Backup and Disaster Recovery Consolidated
Backup and disaster recovery consolidated as one service is not a new idea, but is again becoming a preferred practice with recently available technology.
There was a time when businesses and their CIOs looked at backup and disaster recovery as one and the same. Have we seen this thinking re-emerge? During our discussions with clients from differing industries, some used to think that backup by itself formed the disaster recovery strategy of the company. Fortunately many CIO’s have been able to educate businesses about the various scenarios and the implications of not having strategies in place such as, standby infrastructure at an offsite location or a tested disaster recovery solution.
With the evolution and acceptance of cloud computing and online data backup systems, more businesses are able to adopt a mature backup and IT disaster recovery strategy as part of their overall business continuity plan. Supported by the investment of tier 1 software vendors, the industry has been able to confidently combine the functions of backup and IT disaster recovery through the introduction of extended retention.

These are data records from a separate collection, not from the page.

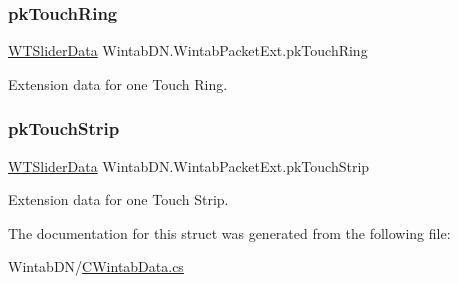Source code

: \mbox{\label{struct_wintab_d_n_1_1_wintab_packet_ext_aef671e3cbf8f82fc4a2d83db6ae33bb2}} 
\subsubsection{\texorpdfstring{pk\+Touch\+Ring}{pkTouchRing}}
{\footnotesize\ttfamily \mbox{\hyperlink{struct_wintab_d_n_1_1_w_t_slider_data}{W\+T\+Slider\+Data}} Wintab\+D\+N.\+Wintab\+Packet\+Ext.\+pk\+Touch\+Ring}



Extension data for one Touch Ring. 

\mbox{\label{struct_wintab_d_n_1_1_wintab_packet_ext_a563f04600ae40cbcef2a146dd88020b6}} 
\subsubsection{\texorpdfstring{pk\+Touch\+Strip}{pkTouchStrip}}
{\footnotesize\ttfamily \mbox{\hyperlink{struct_wintab_d_n_1_1_w_t_slider_data}{W\+T\+Slider\+Data}} Wintab\+D\+N.\+Wintab\+Packet\+Ext.\+pk\+Touch\+Strip}



Extension data for one Touch Strip. 



The documentation for this struct was generated from the following file\+:\begin{DoxyCompactItemize}
\item 
Wintab\+D\+N/\mbox{\hyperlink{_c_wintab_data_8cs}{C\+Wintab\+Data.\+cs}}\end{DoxyCompactItemize}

Continuous data protection (CDP) has not only reduced RPOs (recovery point objectives) to almost zero but has also allowed CIOs and CFOs to realise increased savings through consolidation. CDP technology can be used as part of a managed backup and disaster recovery solution with the added benefit of extended retention. If configured optionally, IT teams can have the high-availability luxury of local rollback snapshots points while having 7+ years of backup retention at the remote disaster recovery and backup site.
Offsite backup and disaster recovery treated as a single service; a consolidated approach to IT business continuity.